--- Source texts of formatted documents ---

□ □ □

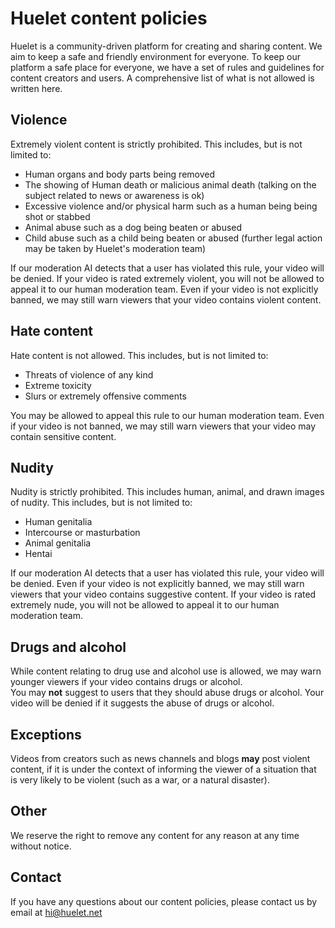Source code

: 
# Huelet content policies
Huelet is a community-driven platform for creating and sharing content. We aim to keep a safe and friendly environment for everyone. To keep our platform a safe place for everyone, we have a set of rules and guidelines for content creators and users. A comprehensive list of what is not allowed is written here.

## Violence
Extremely violent content is strictly prohibited. This includes, but is not limited to:
 - Human organs and body parts being removed
 - The showing of Human death or malicious animal death (talking on the subject related to news or awareness is ok) 
 - Excessive violence and/or physical harm such as a human being being shot or stabbed 
 - Animal abuse such as a dog being beaten or abused
 - Child abuse such as a child being beaten or abused (further legal action may be taken by Huelet's moderation team)  
  
If our moderation AI detects that a user has violated this rule, your video will be denied. If your video is rated extremely violent, you will not be allowed to appeal it to our human moderation team. Even if your video is not explicitly banned, we may still warn viewers that your video contains violent content.

## Hate content
Hate content is not allowed. This includes, but is not limited to:
 - Threats of violence of any kind
 - Extreme toxicity 
 - Slurs or extremely offensive comments
  
You may be allowed to appeal this rule to our human moderation team. Even if your video is not banned, we may still warn viewers that your video may contain sensitive content.

## Nudity
Nudity is strictly prohibited. This includes human, animal, and drawn images of nudity. This includes, but is not limited to:
 - Human genitalia
 - Intercourse or masturbation
 - Animal genitalia
 - Hentai  
  
If our moderation AI detects that a user has violated this rule, your video will be denied. Even if your video is not explicitly banned, we may still warn viewers that your video contains suggestive content. If your video is rated extremely nude, you will not be allowed to appeal it to our human moderation team.

## Drugs and alcohol
While content relating to drug use and alcohol use is allowed, we may warn younger viewers if your video contains drugs or alcohol.  
You may **not** suggest to users that they should abuse drugs or alcohol. Your video will be denied if it suggests the abuse of drugs or alcohol.

## Exceptions
Videos from creators such as news channels and blogs **may** post violent content, if it is under the context of informing the viewer of a situation that is very likely to be violent (such as a war, or a natural disaster).

## Other
We reserve the right to remove any content for any reason at any time without notice.

## Contact
If you have any questions about our content policies, please contact us by email at [hi@huelet.net](mailto:hi@huelet.net)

□ □ □

--- REQUIRED WORK ---
Only the lines above from the line containing "- Animal abuse" through the line containing "## Exceptions" should be retyped, exactly and with both ends included.

--- TASK SOLUTION ---
 - Animal abuse such as a dog being beaten or abused
 - Child abuse such as a child being beaten or abused (further legal action may be taken by Huelet's moderation team)  
  
If our moderation AI detects that a user has violated this rule, your video will be denied. If your video is rated extremely violent, you will not be allowed to appeal it to our human moderation team. Even if your video is not explicitly banned, we may still warn viewers that your video contains violent content.

## Hate content
Hate content is not allowed. This includes, but is not limited to:
 - Threats of violence of any kind
 - Extreme toxicity 
 - Slurs or extremely offensive comments
  
You may be allowed to appeal this rule to our human moderation team. Even if your video is not banned, we may still warn viewers that your video may contain sensitive content.

## Nudity
Nudity is strictly prohibited. This includes human, animal, and drawn images of nudity. This includes, but is not limited to:
 - Human genitalia
 - Intercourse or masturbation
 - Animal genitalia
 - Hentai  
  
If our moderation AI detects that a user has violated this rule, your video will be denied. Even if your video is not explicitly banned, we may still warn viewers that your video contains suggestive content. If your video is rated extremely nude, you will not be allowed to appeal it to our human moderation team.

## Drugs and alcohol
While content relating to drug use and alcohol use is allowed, we may warn younger viewers if your video contains drugs or alcohol.  
You may **not** suggest to users that they should abuse drugs or alcohol. Your video will be denied if it suggests the abuse of drugs or alcohol.

## Exceptions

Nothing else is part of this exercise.